### Prompt
Print the records below exactly as they appear.

*** Provided data

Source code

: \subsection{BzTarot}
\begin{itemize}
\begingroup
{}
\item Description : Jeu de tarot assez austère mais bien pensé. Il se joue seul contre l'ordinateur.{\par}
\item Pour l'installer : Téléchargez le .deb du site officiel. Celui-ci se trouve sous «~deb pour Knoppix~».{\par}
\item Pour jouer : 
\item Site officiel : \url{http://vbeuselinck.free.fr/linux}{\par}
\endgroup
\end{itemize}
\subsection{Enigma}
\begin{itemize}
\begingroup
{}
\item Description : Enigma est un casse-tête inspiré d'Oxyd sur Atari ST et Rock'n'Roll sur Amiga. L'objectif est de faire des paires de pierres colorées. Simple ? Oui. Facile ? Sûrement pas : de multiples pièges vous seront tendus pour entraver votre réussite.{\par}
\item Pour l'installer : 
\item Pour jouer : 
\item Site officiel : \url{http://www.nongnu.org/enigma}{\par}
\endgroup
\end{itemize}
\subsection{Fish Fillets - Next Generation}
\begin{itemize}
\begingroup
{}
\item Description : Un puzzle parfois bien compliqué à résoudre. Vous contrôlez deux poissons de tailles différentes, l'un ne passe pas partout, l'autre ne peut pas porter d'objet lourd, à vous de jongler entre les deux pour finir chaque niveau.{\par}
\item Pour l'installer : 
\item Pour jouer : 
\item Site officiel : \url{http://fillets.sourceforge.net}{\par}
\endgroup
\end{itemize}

******

### Worked solution
Source code

: \subsection{BzTarot}
\begin{itemize}
\begingroup
{}
\item Description : Jeu de tarot assez austère mais bien pensé. Il se joue seul contre l'ordinateur.{\par}
\item Pour l'installer : Téléchargez le .deb du site officiel. Celui-ci se trouve sous «~deb pour Knoppix~».{\par}
\item Pour jouer : 
\item Site officiel : \url{http://vbeuselinck.free.fr/linux}{\par}
\endgroup
\end{itemize}
\subsection{Enigma}
\begin{itemize}
\begingroup
{}
\item Description : Enigma est un casse-tête inspiré d'Oxyd sur Atari ST et Rock'n'Roll sur Amiga. L'objectif est de faire des paires de pierres colorées. Simple ? Oui. Facile ? Sûrement pas : de multiples pièges vous seront tendus pour entraver votre réussite.{\par}
\item Pour l'installer : 
\item Pour jouer : 
\item Site officiel : \url{http://www.nongnu.org/enigma}{\par}
\endgroup
\end{itemize}
\subsection{Fish Fillets - Next Generation}
\begin{itemize}
\begingroup
{}
\item Description : Un puzzle parfois bien compliqué à résoudre. Vous contrôlez deux poissons de tailles différentes, l'un ne passe pas partout, l'autre ne peut pas porter d'objet lourd, à vous de jongler entre les deux pour finir chaque niveau.{\par}
\item Pour l'installer : 
\item Pour jouer : 
\item Site officiel : \url{http://fillets.sourceforge.net}{\par}
\endgroup
\end{itemize}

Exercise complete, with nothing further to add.